January 15, 2014
Since I’ve been back from down South, I’ve been at Jasmine’s house. I’m thankful she’s letting me stay while I have no job. I don’t know if I will move out as soon as I have paychecks coming in. The reason I didn’t move in earlier is because I really want to put all income towards debt and renovating the house. I’m sure Jasmine, like all normal people, will want some help with the bills if I stay a long time and have income.
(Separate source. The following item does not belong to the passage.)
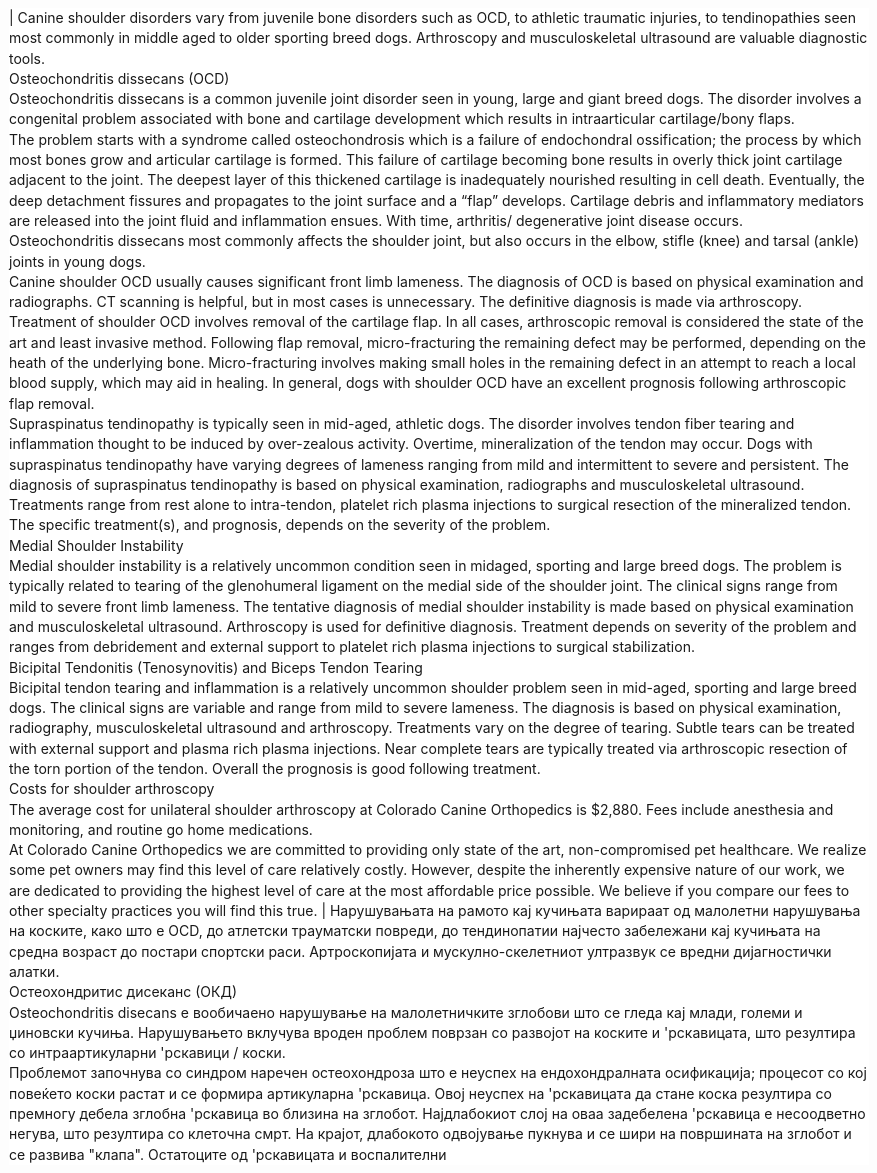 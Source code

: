 | Canine shoulder disorders vary from juvenile bone disorders such as OCD, to athletic traumatic injuries, to tendinopathies seen most commonly in middle aged to older sporting breed dogs. Arthroscopy and musculoskeletal ultrasound are valuable diagnostic tools.<br/>Osteochondritis dissecans (OCD)<br/>Osteochondritis dissecans is a common juvenile joint disorder seen in young, large and giant breed dogs. The disorder involves a congenital problem associated with bone and cartilage development which results in intraarticular cartilage/bony flaps.<br/>The problem starts with a syndrome called osteochondrosis which is a failure of endochondral ossification; the process by which most bones grow and articular cartilage is formed. This failure of cartilage becoming bone results in overly thick joint cartilage adjacent to the joint. The deepest layer of this thickened cartilage is inadequately nourished resulting in cell death. Eventually, the deep detachment fissures and propagates to the joint surface and a “flap” develops. Cartilage debris and inflammatory mediators are released into the joint fluid and inflammation ensues. With time, arthritis/ degenerative joint disease occurs.<br/>Osteochondritis dissecans most commonly affects the shoulder joint, but also occurs in the elbow, stifle (knee) and tarsal (ankle) joints in young dogs.<br/>Canine shoulder OCD usually causes significant front limb lameness. The diagnosis of OCD is based on physical examination and radiographs. CT scanning is helpful, but in most cases is unnecessary. The definitive diagnosis is made via arthroscopy.<br/>Treatment of shoulder OCD involves removal of the cartilage flap. In all cases, arthroscopic removal is considered the state of the art and least invasive method. Following flap removal, micro-fracturing the remaining defect may be performed, depending on the heath of the underlying bone. Micro-fracturing involves making small holes in the remaining defect in an attempt to reach a local blood supply, which may aid in healing. In general, dogs with shoulder OCD have an excellent prognosis following arthroscopic flap removal.<br/>Supraspinatus tendinopathy is typically seen in mid-aged, athletic dogs. The disorder involves tendon fiber tearing and inflammation thought to be induced by over-zealous activity. Overtime, mineralization of the tendon may occur. Dogs with supraspinatus tendinopathy have varying degrees of lameness ranging from mild and intermittent to severe and persistent. The diagnosis of supraspinatus tendinopathy is based on physical examination, radiographs and musculoskeletal ultrasound. Treatments range from rest alone to intra-tendon, platelet rich plasma injections to surgical resection of the mineralized tendon. The specific treatment(s), and prognosis, depends on the severity of the problem.<br/>Medial Shoulder Instability<br/>Medial shoulder instability is a relatively uncommon condition seen in midaged, sporting and large breed dogs. The problem is typically related to tearing of the glenohumeral ligament on the medial side of the shoulder joint. The clinical signs range from mild to severe front limb lameness. The tentative diagnosis of medial shoulder instability is made based on physical examination and musculoskeletal ultrasound. Arthroscopy is used for definitive diagnosis. Treatment depends on severity of the problem and ranges from debridement and external support to platelet rich plasma injections to surgical stabilization.<br/>Bicipital Tendonitis (Tenosynovitis) and Biceps Tendon Tearing<br/>Bicipital tendon tearing and inflammation is a relatively uncommon shoulder problem seen in mid-aged, sporting and large breed dogs. The clinical signs are variable and range from mild to severe lameness. The diagnosis is based on physical examination, radiography, musculoskeletal ultrasound and arthroscopy. Treatments vary on the degree of tearing. Subtle tears can be treated with external support and plasma rich plasma injections. Near complete tears are typically treated via arthroscopic resection of the torn portion of the tendon. Overall the prognosis is good following treatment.<br/>Costs for shoulder arthroscopy<br/>The average cost for unilateral shoulder arthroscopy at Colorado Canine Orthopedics is $2,880. Fees include anesthesia and monitoring, and routine go home medications.<br/>At Colorado Canine Orthopedics we are committed to providing only state of the art, non-compromised pet healthcare. We realize some pet owners may find this level of care relatively costly. However, despite the inherently expensive nature of our work, we are dedicated to providing the highest level of care at the most affordable price possible. We believe if you compare our fees to other specialty practices you will find this true. | Нарушувањата на рамото кај кучињата варираат од малолетни нарушувања на коските, како што е OCD, до атлетски трауматски повреди, до тендинопатии најчесто забележани кај кучињата на средна возраст до постари спортски раси. Артроскопијата и мускулно-скелетниот ултразвук се вредни дијагностички алатки.<br/>Остеохондритис дисеканс (ОКД)<br/>Osteochondritis disecans е вообичаено нарушување на малолетничките зглобови што се гледа кај млади, големи и џиновски кучиња. Нарушувањето вклучува вроден проблем поврзан со развојот на коските и 'рскавицата, што резултира со интраартикуларни 'рскавици / коски.<br/>Проблемот започнува со синдром наречен остеохондроза што е неуспех на ендохондралната осификација; процесот со кој повеќето коски растат и се формира артикуларна 'рскавица. Овој неуспех на 'рскавицата да стане коска резултира со премногу дебела зглобна 'рскавица во близина на зглобот. Најдлабокиот слој на оваа задебелена 'рскавица е несоодветно негува, што резултира со клеточна смрт. На крајот, длабокото одвојување пукнува и се шири на површината на зглобот и се развива "клапа". Остатоците од 'рскавицата и воспалителни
Since I’ve been back, I can’t find the storage key to one of my units. Recall that in December I had to rent a 2nd unit really quickly to store my school supplies, then I packed up and went on a trip. Well, that first unit had some church clothes, tax-related papers, letters of recommendation, and snow boots. I can’t find the key to it. It will cost $50 to have the lock broken, then another $15 to buy a new one. I really don’t want to spend that kind of money, but it’s been 10 days and I can’t find that key anywhere.
Since I've been back, I’ve had 2 interviews. One went great, but I didn’t hear back after the school system found a flag on my personnel record. That flag came from a poor observation score that I got a few years ago when I used to work for them. I praise God for that score, though, because I wasn’t sure that I want to work for this school system again anyway, so I consider this His way of keeping me out and protecting me. The school would have been in a rough neighborhood, and the principal mentioned “discipline” problems 4 times during the interview. The other interview was iffy, and the school has high turnover, so even if I get the job I should only realistically expect to be there till the end of the school year.
Since I've been back, I have no schedule anymore and I think I’m feeling a little depressed. I got my last payout from my job and I haven’t listened to any Dave Ramsey seminars since I can’t do anything related to paying down debt anymore. I’ve struggled to keep up in this online class and my current grade is a 50%. My eating habits are not very healthy right now. I’ll try to pick myself up today and apply to more places today. I prefer not to sub because I don’t like the idea of having to adjust to a new situation every single day. Besides, the irregular income from subbing will making it harder to stick with a debt paydown plan.
For now, thought, it feels so good to be in a bed again, to have a comfortable place to work, to have television (with Chinese channels, cool), and to be able to cook and refrigerate food.